Herman D. Koppel: Moses Oratorio; Psalms of David

Paul Dessau, K.A. Hartmann etc.:"Jüdische Chronik"

Joseph Achron: Hebrew Melody

+ works by Noam Sheriff & Paul Ben-Haim


----------



## PetrB

Aaron Copland ~ Vitebsk 'Study on a Jewish Theme for violin, violoncello, and piano' -- a piano trio, in all but name: and a strong work in his 'downtown' non-populist style. Worthy of much more play and exposure.

Lukas Foss ~ Song of Songs. Lovely neoclassical, soprano and orchestra. Since the Old Testament is about as Jewish as it Gets.








Morton Feldman ~ Rabbi Akiba, for soprano and chamber ensemble / though 'textless' I would include his rite-like Rothko Chapel.

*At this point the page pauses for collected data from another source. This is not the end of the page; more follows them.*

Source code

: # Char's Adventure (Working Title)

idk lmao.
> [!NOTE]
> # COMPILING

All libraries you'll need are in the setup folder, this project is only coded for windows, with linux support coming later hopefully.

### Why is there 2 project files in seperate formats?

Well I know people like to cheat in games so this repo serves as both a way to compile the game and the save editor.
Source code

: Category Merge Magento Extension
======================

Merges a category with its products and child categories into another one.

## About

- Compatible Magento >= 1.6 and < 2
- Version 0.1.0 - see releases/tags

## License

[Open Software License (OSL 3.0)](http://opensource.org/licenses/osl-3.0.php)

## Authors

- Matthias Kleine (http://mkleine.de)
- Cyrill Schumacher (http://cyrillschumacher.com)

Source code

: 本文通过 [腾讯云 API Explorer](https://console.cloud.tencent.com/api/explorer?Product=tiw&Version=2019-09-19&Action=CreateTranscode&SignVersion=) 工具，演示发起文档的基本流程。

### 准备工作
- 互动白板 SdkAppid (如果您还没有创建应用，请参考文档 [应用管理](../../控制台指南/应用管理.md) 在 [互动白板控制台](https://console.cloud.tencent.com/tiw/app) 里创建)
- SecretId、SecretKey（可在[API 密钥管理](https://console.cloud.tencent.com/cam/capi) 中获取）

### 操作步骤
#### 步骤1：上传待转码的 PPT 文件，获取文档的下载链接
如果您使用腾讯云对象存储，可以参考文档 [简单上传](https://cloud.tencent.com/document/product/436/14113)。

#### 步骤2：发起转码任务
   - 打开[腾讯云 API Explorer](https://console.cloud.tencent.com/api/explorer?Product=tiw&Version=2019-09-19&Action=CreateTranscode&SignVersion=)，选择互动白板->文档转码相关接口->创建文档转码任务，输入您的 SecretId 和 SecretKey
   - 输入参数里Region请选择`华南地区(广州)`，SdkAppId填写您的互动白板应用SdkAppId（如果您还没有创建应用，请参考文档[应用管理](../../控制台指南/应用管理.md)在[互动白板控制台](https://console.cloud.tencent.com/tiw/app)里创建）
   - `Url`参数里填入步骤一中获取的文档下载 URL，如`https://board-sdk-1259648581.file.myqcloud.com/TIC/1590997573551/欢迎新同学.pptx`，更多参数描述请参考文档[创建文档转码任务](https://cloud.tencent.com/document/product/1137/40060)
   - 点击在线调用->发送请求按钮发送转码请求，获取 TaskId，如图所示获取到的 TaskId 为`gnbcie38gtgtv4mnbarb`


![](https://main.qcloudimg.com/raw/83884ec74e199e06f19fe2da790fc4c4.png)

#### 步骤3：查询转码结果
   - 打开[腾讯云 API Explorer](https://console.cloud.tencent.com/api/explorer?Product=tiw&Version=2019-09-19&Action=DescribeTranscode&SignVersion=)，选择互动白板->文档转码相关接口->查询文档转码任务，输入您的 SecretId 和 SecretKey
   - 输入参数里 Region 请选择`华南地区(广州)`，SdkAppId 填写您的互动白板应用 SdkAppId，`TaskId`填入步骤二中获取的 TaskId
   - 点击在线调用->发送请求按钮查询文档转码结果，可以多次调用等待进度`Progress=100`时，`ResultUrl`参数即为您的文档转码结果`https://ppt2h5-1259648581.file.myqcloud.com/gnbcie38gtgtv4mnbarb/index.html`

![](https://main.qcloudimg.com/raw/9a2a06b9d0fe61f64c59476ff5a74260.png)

Certainly Leonard Bernstein's "Kaddish" Symphony

Darius Milhaud ~ Kaddish, for cantor, chorus and organ, Op.250

Ditto Ravel's "Deux Mélodies hébraïques": here is the Kaddish, as sung by Victoria de Los Angeles (sigh




and All of it, with Barbara Hendricks (sigh II 





[Personally, I find those Bloch works more than guilty of what Nikolas Slonimsky called 'Musical exoticism' (I call it musical tourism) -- i.e. a slight adaption of a scale by an 'outsider,' which renders a postcard snapshot of a non-western cultural object as conceived of by a European (all those fun and mannered David Roberts watercolors of the Egyptian ruins of antiquity)
British composer Kettleby's "in a persian market," etc. in other words, a form of kitsch. - That is just my opinion, but a lot of people, at least currently, find the Bloch, uh, 'corny,']


----------



## Ukko

Re Bloch - there is a Praga CD (PRD/DSD 250 271) "Ernest Bloch -From Jewish Life" containing works for cello and piano. The pieces:

From Jewish life (1924)
Nigun (transcription for cello and piano)
Meditation Hebraique (1924)
Voice in the Wilderness (1935)
Visions and Prophecies (1936)
Suite no. 3 for solo cello (1957)

Nowhere does the documentation say so, but it plays in a CD player, so it's a hybrid CD/SACD.


----------



## Sid James

*Milhaud*, already mentioned, has a _Service Sacre_, on the Naxos label. Great piece, more a fusion of Jewish and other things, eg. ancient Christian choral styles and of course his trademark polyrhythms.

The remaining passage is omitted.